▸ **TASK DESCRIPTION**:
Your job is to retype the whole listing exactly.

▸ **PROVIDED RECORDS**:

----------------

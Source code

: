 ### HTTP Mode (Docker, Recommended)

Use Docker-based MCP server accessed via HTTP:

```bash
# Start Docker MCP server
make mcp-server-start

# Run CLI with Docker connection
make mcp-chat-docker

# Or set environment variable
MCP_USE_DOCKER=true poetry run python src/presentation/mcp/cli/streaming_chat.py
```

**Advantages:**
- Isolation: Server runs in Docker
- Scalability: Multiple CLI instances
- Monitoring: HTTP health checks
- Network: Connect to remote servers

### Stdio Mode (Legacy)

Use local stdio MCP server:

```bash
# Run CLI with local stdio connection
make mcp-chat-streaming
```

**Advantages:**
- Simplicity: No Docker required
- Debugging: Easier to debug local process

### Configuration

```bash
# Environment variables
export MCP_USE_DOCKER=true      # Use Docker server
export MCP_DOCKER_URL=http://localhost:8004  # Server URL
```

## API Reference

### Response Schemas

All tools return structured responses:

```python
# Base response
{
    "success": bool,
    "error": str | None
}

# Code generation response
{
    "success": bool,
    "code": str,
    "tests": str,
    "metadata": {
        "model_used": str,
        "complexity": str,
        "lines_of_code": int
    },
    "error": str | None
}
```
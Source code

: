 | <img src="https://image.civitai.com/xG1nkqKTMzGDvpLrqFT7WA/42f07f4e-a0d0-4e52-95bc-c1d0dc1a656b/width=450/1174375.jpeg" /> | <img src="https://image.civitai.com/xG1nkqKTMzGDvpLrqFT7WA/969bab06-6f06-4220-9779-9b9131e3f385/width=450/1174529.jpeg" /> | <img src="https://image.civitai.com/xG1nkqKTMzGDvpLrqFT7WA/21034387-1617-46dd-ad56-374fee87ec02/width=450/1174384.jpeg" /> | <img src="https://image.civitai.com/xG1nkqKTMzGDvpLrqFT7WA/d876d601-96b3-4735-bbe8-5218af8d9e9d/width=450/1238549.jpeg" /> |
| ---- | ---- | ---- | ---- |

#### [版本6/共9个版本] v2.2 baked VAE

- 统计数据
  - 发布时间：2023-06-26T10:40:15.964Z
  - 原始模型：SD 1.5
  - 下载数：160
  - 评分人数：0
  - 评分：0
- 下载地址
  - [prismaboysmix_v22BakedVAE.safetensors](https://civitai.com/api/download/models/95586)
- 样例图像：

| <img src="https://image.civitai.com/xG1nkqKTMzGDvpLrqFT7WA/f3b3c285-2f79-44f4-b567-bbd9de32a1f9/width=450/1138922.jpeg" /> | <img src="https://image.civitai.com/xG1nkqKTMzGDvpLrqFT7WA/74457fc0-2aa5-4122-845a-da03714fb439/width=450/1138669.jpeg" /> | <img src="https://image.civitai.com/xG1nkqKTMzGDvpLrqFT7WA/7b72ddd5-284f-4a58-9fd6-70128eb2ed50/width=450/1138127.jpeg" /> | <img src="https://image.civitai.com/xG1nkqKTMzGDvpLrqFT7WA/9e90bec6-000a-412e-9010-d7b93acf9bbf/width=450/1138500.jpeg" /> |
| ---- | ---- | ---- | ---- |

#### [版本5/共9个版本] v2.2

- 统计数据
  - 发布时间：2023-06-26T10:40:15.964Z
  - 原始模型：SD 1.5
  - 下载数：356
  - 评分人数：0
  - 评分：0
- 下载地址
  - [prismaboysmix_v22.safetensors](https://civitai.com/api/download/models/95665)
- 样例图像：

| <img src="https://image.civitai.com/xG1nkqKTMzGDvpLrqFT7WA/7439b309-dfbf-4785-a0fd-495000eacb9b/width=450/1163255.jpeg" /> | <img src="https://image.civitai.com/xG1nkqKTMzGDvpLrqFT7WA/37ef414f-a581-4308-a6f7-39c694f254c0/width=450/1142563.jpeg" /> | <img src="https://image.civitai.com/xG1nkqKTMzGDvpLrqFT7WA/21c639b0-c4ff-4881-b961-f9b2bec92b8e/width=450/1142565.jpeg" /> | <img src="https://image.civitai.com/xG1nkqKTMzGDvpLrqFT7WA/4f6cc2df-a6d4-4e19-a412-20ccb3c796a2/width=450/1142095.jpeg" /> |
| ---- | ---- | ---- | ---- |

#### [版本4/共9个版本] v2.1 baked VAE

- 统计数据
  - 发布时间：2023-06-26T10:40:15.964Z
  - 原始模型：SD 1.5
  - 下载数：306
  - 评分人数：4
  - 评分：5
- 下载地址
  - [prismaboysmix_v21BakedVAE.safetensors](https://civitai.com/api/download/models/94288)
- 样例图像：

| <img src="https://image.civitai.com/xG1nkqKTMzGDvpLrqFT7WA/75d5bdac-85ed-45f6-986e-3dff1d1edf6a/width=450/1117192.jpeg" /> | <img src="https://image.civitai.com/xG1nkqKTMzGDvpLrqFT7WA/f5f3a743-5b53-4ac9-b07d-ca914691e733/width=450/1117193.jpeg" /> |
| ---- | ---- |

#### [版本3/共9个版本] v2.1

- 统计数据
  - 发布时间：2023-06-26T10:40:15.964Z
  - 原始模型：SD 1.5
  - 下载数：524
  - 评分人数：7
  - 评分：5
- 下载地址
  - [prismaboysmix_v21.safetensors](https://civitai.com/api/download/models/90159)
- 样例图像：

----------------

▸ **ANSWER SECTION**:
Source code

: ### HTTP Mode (Docker, Recommended)

Use Docker-based MCP server accessed via HTTP:

```bash
# Start Docker MCP server
make mcp-server-start

# Run CLI with Docker connection
make mcp-chat-docker

# Or set environment variable
MCP_USE_DOCKER=true poetry run python src/presentation/mcp/cli/streaming_chat.py
```

**Advantages:**
- Isolation: Server runs in Docker
- Scalability: Multiple CLI instances
- Monitoring: HTTP health checks
- Network: Connect to remote servers

### Stdio Mode (Legacy)

Use local stdio MCP server:

```bash
# Run CLI with local stdio connection
make mcp-chat-streaming
```

**Advantages:**
- Simplicity: No Docker required
- Debugging: Easier to debug local process

### Configuration

```bash
# Environment variables
export MCP_USE_DOCKER=true      # Use Docker server
export MCP_DOCKER_URL=http://localhost:8004  # Server URL
```

## API Reference

### Response Schemas

All tools return structured responses:

```python
# Base response
{
    "success": bool,
    "error": str | None
}

# Code generation response
{
    "success": bool,
    "code": str,
    "tests": str,
    "metadata": {
        "model_used": str,
        "complexity": str,
        "lines_of_code": int
    },
    "error": str | None
}
```
Source code

: | <img src="https://image.civitai.com/xG1nkqKTMzGDvpLrqFT7WA/42f07f4e-a0d0-4e52-95bc-c1d0dc1a656b/width=450/1174375.jpeg" /> | <img src="https://image.civitai.com/xG1nkqKTMzGDvpLrqFT7WA/969bab06-6f06-4220-9779-9b9131e3f385/width=450/1174529.jpeg" /> | <img src="https://image.civitai.com/xG1nkqKTMzGDvpLrqFT7WA/21034387-1617-46dd-ad56-374fee87ec02/width=450/1174384.jpeg" /> | <img src="https://image.civitai.com/xG1nkqKTMzGDvpLrqFT7WA/d876d601-96b3-4735-bbe8-5218af8d9e9d/width=450/1238549.jpeg" /> |
| ---- | ---- | ---- | ---- |

#### [版本6/共9个版本] v2.2 baked VAE

- 统计数据
  - 发布时间：2023-06-26T10:40:15.964Z
  - 原始模型：SD 1.5
  - 下载数：160
  - 评分人数：0
  - 评分：0
- 下载地址
  - [prismaboysmix_v22BakedVAE.safetensors](https://civitai.com/api/download/models/95586)
- 样例图像：

| <img src="https://image.civitai.com/xG1nkqKTMzGDvpLrqFT7WA/f3b3c285-2f79-44f4-b567-bbd9de32a1f9/width=450/1138922.jpeg" /> | <img src="https://image.civitai.com/xG1nkqKTMzGDvpLrqFT7WA/74457fc0-2aa5-4122-845a-da03714fb439/width=450/1138669.jpeg" /> | <img src="https://image.civitai.com/xG1nkqKTMzGDvpLrqFT7WA/7b72ddd5-284f-4a58-9fd6-70128eb2ed50/width=450/1138127.jpeg" /> | <img src="https://image.civitai.com/xG1nkqKTMzGDvpLrqFT7WA/9e90bec6-000a-412e-9010-d7b93acf9bbf/width=450/1138500.jpeg" /> |
| ---- | ---- | ---- | ---- |

#### [版本5/共9个版本] v2.2

- 统计数据
  - 发布时间：2023-06-26T10:40:15.964Z
  - 原始模型：SD 1.5
  - 下载数：356
  - 评分人数：0
  - 评分：0
- 下载地址
  - [prismaboysmix_v22.safetensors](https://civitai.com/api/download/models/95665)
- 样例图像：

| <img src="https://image.civitai.com/xG1nkqKTMzGDvpLrqFT7WA/7439b309-dfbf-4785-a0fd-495000eacb9b/width=450/1163255.jpeg" /> | <img src="https://image.civitai.com/xG1nkqKTMzGDvpLrqFT7WA/37ef414f-a581-4308-a6f7-39c694f254c0/width=450/1142563.jpeg" /> | <img src="https://image.civitai.com/xG1nkqKTMzGDvpLrqFT7WA/21c639b0-c4ff-4881-b961-f9b2bec92b8e/width=450/1142565.jpeg" /> | <img src="https://image.civitai.com/xG1nkqKTMzGDvpLrqFT7WA/4f6cc2df-a6d4-4e19-a412-20ccb3c796a2/width=450/1142095.jpeg" /> |
| ---- | ---- | ---- | ---- |

#### [版本4/共9个版本] v2.1 baked VAE

- 统计数据
  - 发布时间：2023-06-26T10:40:15.964Z
  - 原始模型：SD 1.5
  - 下载数：306
  - 评分人数：4
  - 评分：5
- 下载地址
  - [prismaboysmix_v21BakedVAE.safetensors](https://civitai.com/api/download/models/94288)
- 样例图像：

| <img src="https://image.civitai.com/xG1nkqKTMzGDvpLrqFT7WA/75d5bdac-85ed-45f6-986e-3dff1d1edf6a/width=450/1117192.jpeg" /> | <img src="https://image.civitai.com/xG1nkqKTMzGDvpLrqFT7WA/f5f3a743-5b53-4ac9-b07d-ca914691e733/width=450/1117193.jpeg" /> |
| ---- | ---- |

#### [版本3/共9个版本] v2.1

- 统计数据
  - 发布时间：2023-06-26T10:40:15.964Z
  - 原始模型：SD 1.5
  - 下载数：524
  - 评分人数：7
  - 评分：5
- 下载地址
  - [prismaboysmix_v21.safetensors](https://civitai.com/api/download/models/90159)
- 样例图像：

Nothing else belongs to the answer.